*** Block opens ***
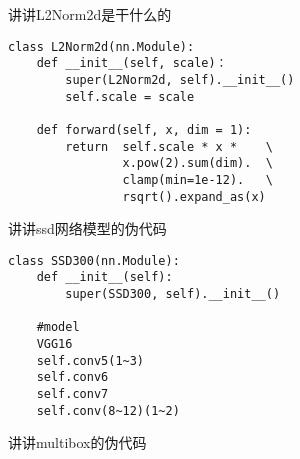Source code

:{\huge 讲讲L2Norm2d是干什么的}
\begin{lstlisting}[caption={L2Norm2d}]
class L2Norm2d(nn.Module):
	def __init__(self, scale)：
		super(L2Norm2d, self).__init__()
		self.scale = scale
		
	def forward(self, x, dim = 1):
		return  self.scale * x *    \
				x.pow(2).sum(dim).  \
				clamp(min=1e-12).	\
				rsqrt().expand_as(x)
\end{lstlisting}
{\huge 讲讲ssd网络模型的伪代码}
\begin{lstlisting}[caption={SSD layer}]
class SSD300(nn.Module):
	def __init__(self):
		super(SSD300, self).__init__()
	
	#model
	VGG16
	self.conv5(1~3)
	self.conv6
	self.conv7
	self.conv(8~12)(1~2)
\end{lstlisting}
{\huge 讲讲multibox的伪代码}
\begin{lstlisting}[caption={Multibox layer}]

\end{lstlisting}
*** Block closes ***
Give back the records above exactly, limited to the lines between the one holding "rsqrt().expand_as(x)" and the one holding "self.conv(8~12)(1~2)", inclusive.

TASK RESPONSE.
				rsqrt().expand_as(x)
\end{lstlisting}
{\huge 讲讲ssd网络模型的伪代码}
\begin{lstlisting}[caption={SSD layer}]
class SSD300(nn.Module):
	def __init__(self):
		super(SSD300, self).__init__()
	
	#model
	VGG16
	self.conv5(1~3)
	self.conv6
	self.conv7
	self.conv(8~12)(1~2)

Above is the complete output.